After Monday's mass-murders at Virginia Polytechnic Institute and State University, many are questioning campus security. What could campus security have done differently to prevent the savage taking of so many lives? That question led me to think about the jobs of campus security guards. Will the Virginia Tech tragedies spur new or different campus security jobs across the country? And what are campus security jobs like--what are the salaries and working conditions?

After Monday’s mass-murders at Virginia Polytechnic Institute and State University, many are questioning campus security.

What could campus security have done differently to prevent the savage taking of so many lives? That question led me to think about the jobs of campus security guards.

Will the Virginia Tech tragedies spur new or different campus security jobs across the country? And what are campus security jobs like–what are the salaries and working conditions?

A story on FoxNews.com says experts agree campus security will be change because of Monday’s events.

Do You Know What You're Worth?

According to the article:

But early critics are already saying that Virginia Tech’s response
to the shootings is already revealing what many feared about college
security.

“The police had no gun, they had no idea what had taken place. They
should’ve gotten state and local police to cordon off the area, called
local radio and TV stations, put a cop at each building. That’s
primitive law enforcement,” said Steve Minshall, a sociopsychologist,
security expert and former cop. “These campus police are nice guys, I
have coffee with them sometimes, they do the job they should do, but
they’re not prepared for anything of this magnitude, by any means.”

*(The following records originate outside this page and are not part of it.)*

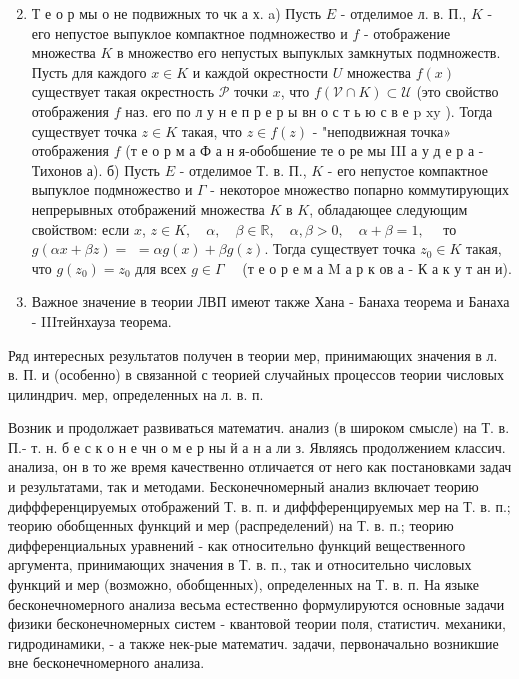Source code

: \documentclass[10pt]{article}
\begin{document}
\begin{enumerate}

  \setcounter{enumi}{1}

  \item Т е о р мы о не подвижных то чк а х. a) Пусть $E$ - отделимое л. в. П., $K$ - его непустое выпуклое компактное подмножество и $f$ - отображение множества $K$ в множество его непустых выпуклых замкнутых подмножеств. Пусть для каждого $x \in K$ и каждой окрестности $U$ множества $f(x)$ существует такая окрестность $\mathscr{P}$ точки $x$, что $f(\mathscr{V} \cap K) \subset \mathcal{U}$ (это свойство отображения $f$ наз. его по л у н е п р е р ы вн о с т ь ю с в е p $\mathrm{x} \mathrm{y}$ ). Тогда существует точка $z \in K$ такая, что $z \in f(z)$ - "неподвижная точка» отображения $f$ (т е о р м а Ф а н я-обобшение те о ре мы III а у д е р а - Тихонов а). б) Пусть $E$ - отделимое Т. в. П., $K$ - его непустое компактное выпуклое подмножество и $\Gamma$ - некоторое множество попарно коммутирующих непрерывных отображений множества $K$ в $K$, обладающее следующим свойством: если $x$, $z \in K, \quad \alpha, \quad \beta \in \mathbb{R}, \quad \alpha, \beta>0, \quad \alpha+\beta=1, \quad$ то $g(\alpha x+\beta z)=$ $=\alpha g(x)+\beta g(z)$. Тогда существует точка $z_{0} \in K$ такая, что $g\left(z_{0}\right)=z_{0}$ для всех $g \in \Gamma \quad$ (т е о р е м а M а р к ов а - К а к у т ан и).



  \item Важное значение в теории ЛВП имеют также Хана - Банаха теорема и Банаха - IIIтейнхауза теорема.



\end{enumerate}



Ряд интересных результатов получен в теории мер, принимающих значения в л. в. П. и (особенно) в связанной с теорией случайных процессов теории числовых цилиндрич. мер, определенных на л. в. п.



Возник и продолжает развиваться математич. анализ (в широком смысле) на Т. в. П.- т. н. б е с к о н е чн о м е р ны й а н а ли з. Являясь продолжением классич. анализа, он в то же время качественно отличается от него как постановками задач и результатами, так и методами. Бесконечномерный анализ включает теорию диффференцируемых отображений Т. в. п. и диффференцируемых мер на Т. в. п.; теорию обобщенных функций и мер (распределений) на Т. в. п.; теорию дифференциальных уравнений - как относительно функций вещественного аргумента, принимающих значения в Т. в. п., так и относительно числовых функций и мер (возможно, обобщенных), определенных на Т. в. п. На языке бесконечномерного анализа весьма естественно формулируются основные задачи физики бесконечномерных систем - квантовой теории поля, статистич. механики, гидродинамики, - а также нек-рые математич. задачи, первоначально возникшие вне бесконечномерного анализа.
\end{document}
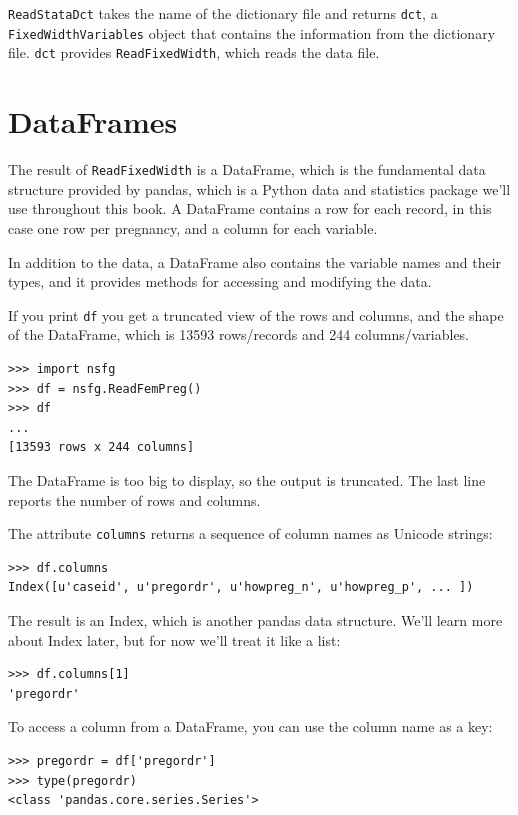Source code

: \documentclass[12pt]{book}
\begin{document}
\verb"ReadStataDct" takes the name of the dictionary file
and returns \verb"dct", a \verb"FixedWidthVariables" object that contains the
information from the dictionary file.  \verb"dct" provides
\verb"ReadFixedWidth", which reads the data file.


\section{DataFrames}
\label{dataframe}

The result of \verb"ReadFixedWidth" is a DataFrame, which is the
fundamental data structure provided by pandas, which is a Python
data and statistics package we'll use throughout this book.
A DataFrame contains a
row for each record, in this case one row per pregnancy, and a column
for each variable.

In addition to the data, a DataFrame also contains the variable
names and their types, and it provides methods for accessing and modifying
the data.

If you print \verb"df" you get a truncated view of the rows and
columns, and the shape of the DataFrame, which is 13593
rows/records and 244 columns/variables.

\begin{verbatim}
>>> import nsfg
>>> df = nsfg.ReadFemPreg()
>>> df
...
[13593 rows x 244 columns]
\end{verbatim}

The DataFrame is too big to display, so the output is truncated.  The
last line reports the number of rows and columns.

The attribute \verb"columns" returns a sequence of column
names as Unicode strings:

\begin{verbatim}
>>> df.columns
Index([u'caseid', u'pregordr', u'howpreg_n', u'howpreg_p', ... ])
\end{verbatim}

The result is an Index, which is another pandas data structure.  
We'll learn more about Index later, but for
now we'll treat it like a list:

\begin{verbatim}
>>> df.columns[1]
'pregordr'
\end{verbatim}

To access a column from a DataFrame, you can use the column
name as a key:

\begin{verbatim}
>>> pregordr = df['pregordr']
>>> type(pregordr)
<class 'pandas.core.series.Series'>
\end{verbatim}
\end{document}
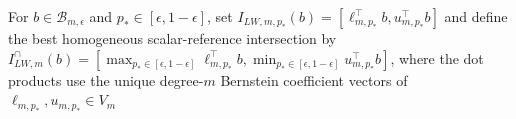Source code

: For \(b\in\mathcal B_{m,\epsilon}\) and \(p_*\in[\epsilon,1-\epsilon]\), set \(I_{LW,m,p_*}(b)=[\ell_{m,p_*}^{\top}b,u_{m,p_*}^{\top}b]\) and define the best homogeneous scalar-reference intersection by \(I_{LW,m}^{\cap}(b)=[\max_{p_*\in[\epsilon,1-\epsilon]}\ell_{m,p_*}^{\top}b,\min_{p_*\in[\epsilon,1-\epsilon]}u_{m,p_*}^{\top}b]\), where the dot products use the unique degree-\(m\) Bernstein coefficient vectors of \(\ell_{m,p_*},u_{m,p_*}\in V_m\)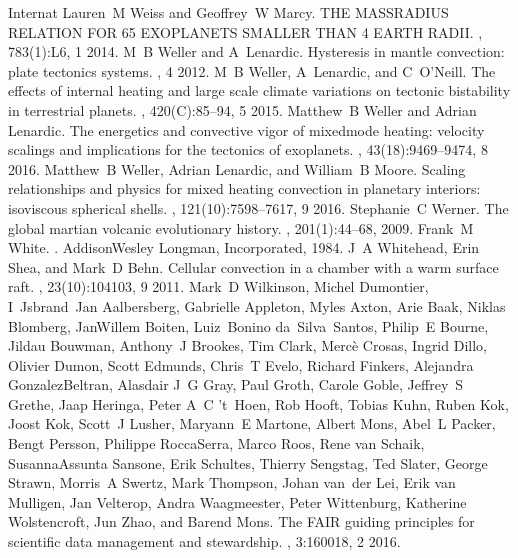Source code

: \documentclass[letterpaper,10pt,english]{jupyterBook}
\begin{document}
\begin{sphinxthebibliography}{Internat}
\sphinxAtStartPar
Lauren M Weiss and Geoffrey W Marcy. THE MASS\sphinxhyphen{}RADIUS RELATION FOR 65 EXOPLANETS SMALLER THAN 4 EARTH RADII. , 783(1):L6, 1 2014.
\sphinxAtStartPar
M B Weller and A Lenardic. Hysteresis in mantle convection: plate tectonics systems. , 4 2012.
\sphinxAtStartPar
M B Weller, A Lenardic, and C O'Neill. The effects of internal heating and large scale climate variations on tectonic bi\sphinxhyphen{}stability in terrestrial planets. , 420(C):85–94, 5 2015.
\sphinxAtStartPar
Matthew B Weller and Adrian Lenardic. The energetics and convective vigor of mixed\sphinxhyphen{}mode heating: velocity scalings and implications for the tectonics of exoplanets. , 43(18):9469–9474, 8 2016.
\sphinxAtStartPar
Matthew B Weller, Adrian Lenardic, and William B Moore. Scaling relationships and physics for mixed heating convection in planetary interiors: isoviscous spherical shells. , 121(10):7598–7617, 9 2016.
\sphinxAtStartPar
Stephanie C Werner. The global martian volcanic evolutionary history. , 201(1):44–68, 2009.
\sphinxAtStartPar
Frank M White. . Addison\sphinxhyphen{}Wesley Longman, Incorporated, 1984.
\sphinxAtStartPar
J A Whitehead, Erin Shea, and Mark D Behn. Cellular convection in a chamber with a warm surface raft. , 23(10):104103, 9 2011.
\sphinxAtStartPar
Mark D Wilkinson, Michel Dumontier, I Jsbrand Jan Aalbersberg, Gabrielle Appleton, Myles Axton, Arie Baak, Niklas Blomberg, Jan\sphinxhyphen{}Willem Boiten, Luiz Bonino da Silva Santos, Philip E Bourne, Jildau Bouwman, Anthony J Brookes, Tim Clark, Mercè Crosas, Ingrid Dillo, Olivier Dumon, Scott Edmunds, Chris T Evelo, Richard Finkers, Alejandra Gonzalez\sphinxhyphen{}Beltran, Alasdair J G Gray, Paul Groth, Carole Goble, Jeffrey S Grethe, Jaap Heringa, Peter A C 't Hoen, Rob Hooft, Tobias Kuhn, Ruben Kok, Joost Kok, Scott J Lusher, Maryann E Martone, Albert Mons, Abel L Packer, Bengt Persson, Philippe Rocca\sphinxhyphen{}Serra, Marco Roos, Rene van Schaik, Susanna\sphinxhyphen{}Assunta Sansone, Erik Schultes, Thierry Sengstag, Ted Slater, George Strawn, Morris A Swertz, Mark Thompson, Johan van der Lei, Erik van Mulligen, Jan Velterop, Andra Waagmeester, Peter Wittenburg, Katherine Wolstencroft, Jun Zhao, and Barend Mons. The FAIR guiding principles for scientific data management and stewardship. , 3:160018, 2 2016.

\end{sphinxthebibliography}
\end{document}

Ed Manzki, a Naperville, Ill., lawyer who won $1 million from Knox
College for a family whose freshman daughter was murdered by a fellow
student in a campus building, said that the bottom line for university
boards seems to be protecting the school’s image and income—not the
students or staff.

“It’s like an epidemic of crime on college campuses. It’s something
you don’t hear about because people don’t want to talk about it,” he
said. “When something’s going to get cut from the budget, they’re not
going to cut athletics or academic programs. Oftentimes it’s security
programs that are the losers—and as a result the kids. When you’re
paying security guards like $8 to $11 an hour on a part-time basis, you
can’t expect to get the most qualified people.”

“Most of the time they’re trying to get away with the minimum
security,” said Craig Lawrence, director of operations for United Risk
Partners, a security company in Elk Grove Village, Ill.

‘Going Back to Being Campus Security’

A National Review column by Eli Lehrer suggests future changes should address the campus police mindset:

Instead of a police mindset devoted to protecting the community from
crime, campus police would do better to develop a security mindset
devoted to controlling access. They should go back to being “campus
security.” Good security guards can play an important role in
preventing trouble: at their best, they can know all “regulars” by
sight, question outsiders firmly but well, and pay special attention to
those who behave suspiciously. Good security also involves planning for
both shelter-in-place — “everyone, stay inside and lock your door” —
and evacuation plans. College campuses can do these things. Cities, for
the most part, can’t. Although some of the planning requires a good
mind for logistics, most of this is simpler than ordinary police work.

Securing the Future

One of the FoxNews sources suggests campus security officials are
underpaid. According to PayScale salary surveys, the median salary for
a police or sheriff’s patrol officer employed by a college or
university is $35,856.

Maybe campus police do need better pay. After 9/11, there was talk
about the low pay earned by Transportation Security Administration
officials. Increasing their wages, the logic went, would help ensure
they did a better job sifting out terrorists. Perhaps that logic could
apply today, to campus security.

And maybe schools need to invest more money in campus security.
After Monday, many colleges and universities are considering beefing up
their emergency-alert technologies and procedures. Such changes could
mean more jobs in technology, to advance and improve alert systems.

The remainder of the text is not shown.